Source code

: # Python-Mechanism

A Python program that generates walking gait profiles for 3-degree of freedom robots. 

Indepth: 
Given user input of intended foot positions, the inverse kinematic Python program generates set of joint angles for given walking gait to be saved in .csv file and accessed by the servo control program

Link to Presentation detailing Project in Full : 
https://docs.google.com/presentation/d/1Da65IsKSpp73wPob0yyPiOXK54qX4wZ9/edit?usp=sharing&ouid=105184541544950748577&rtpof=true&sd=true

==========

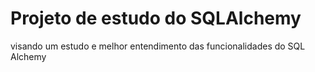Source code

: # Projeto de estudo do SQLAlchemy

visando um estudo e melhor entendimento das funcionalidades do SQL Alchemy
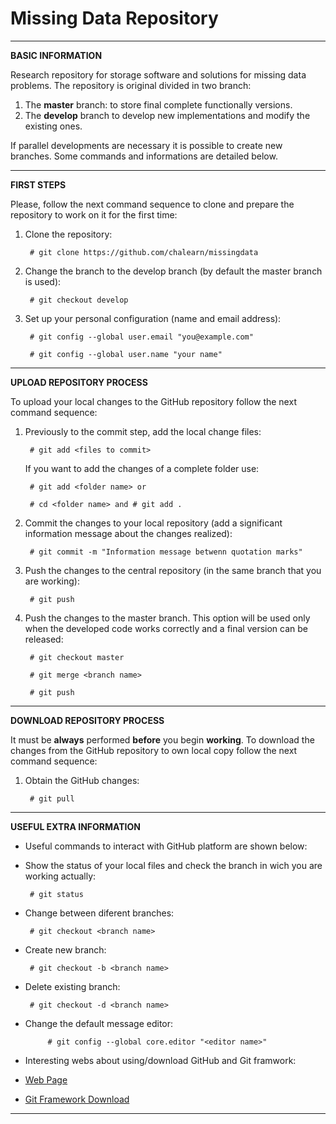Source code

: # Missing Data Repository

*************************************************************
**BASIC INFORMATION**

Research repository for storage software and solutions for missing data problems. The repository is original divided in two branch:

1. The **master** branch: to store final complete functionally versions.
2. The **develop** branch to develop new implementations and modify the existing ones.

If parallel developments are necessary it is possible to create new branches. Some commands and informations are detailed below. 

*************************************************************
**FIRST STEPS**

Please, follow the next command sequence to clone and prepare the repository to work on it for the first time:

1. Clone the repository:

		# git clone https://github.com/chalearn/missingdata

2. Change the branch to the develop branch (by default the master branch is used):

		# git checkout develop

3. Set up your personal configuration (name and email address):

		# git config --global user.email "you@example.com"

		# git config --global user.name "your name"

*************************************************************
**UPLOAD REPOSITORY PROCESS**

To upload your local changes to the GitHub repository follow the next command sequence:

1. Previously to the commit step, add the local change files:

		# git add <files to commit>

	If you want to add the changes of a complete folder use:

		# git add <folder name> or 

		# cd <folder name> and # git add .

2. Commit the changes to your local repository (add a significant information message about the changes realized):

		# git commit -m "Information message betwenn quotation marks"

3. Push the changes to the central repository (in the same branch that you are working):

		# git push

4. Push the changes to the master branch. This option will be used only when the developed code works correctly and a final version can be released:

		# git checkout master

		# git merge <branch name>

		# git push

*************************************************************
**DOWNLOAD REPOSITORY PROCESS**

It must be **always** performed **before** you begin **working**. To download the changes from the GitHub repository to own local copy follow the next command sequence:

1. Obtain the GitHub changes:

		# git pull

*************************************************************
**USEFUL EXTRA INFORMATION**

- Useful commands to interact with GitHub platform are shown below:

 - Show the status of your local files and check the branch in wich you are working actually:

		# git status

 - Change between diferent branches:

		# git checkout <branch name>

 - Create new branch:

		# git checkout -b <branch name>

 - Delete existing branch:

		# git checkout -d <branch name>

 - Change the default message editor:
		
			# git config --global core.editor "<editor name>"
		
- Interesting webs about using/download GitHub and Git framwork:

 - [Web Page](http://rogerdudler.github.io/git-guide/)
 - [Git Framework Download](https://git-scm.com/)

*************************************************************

==========

TASK REQUIREMENTS
Note each line of the material holding "used" and copy it out.

ANSWER BOX
2. Change the branch to the develop branch (by default the master branch is used):
4. Push the changes to the master branch. This option will be used only when the developed code works correctly and a final version can be released:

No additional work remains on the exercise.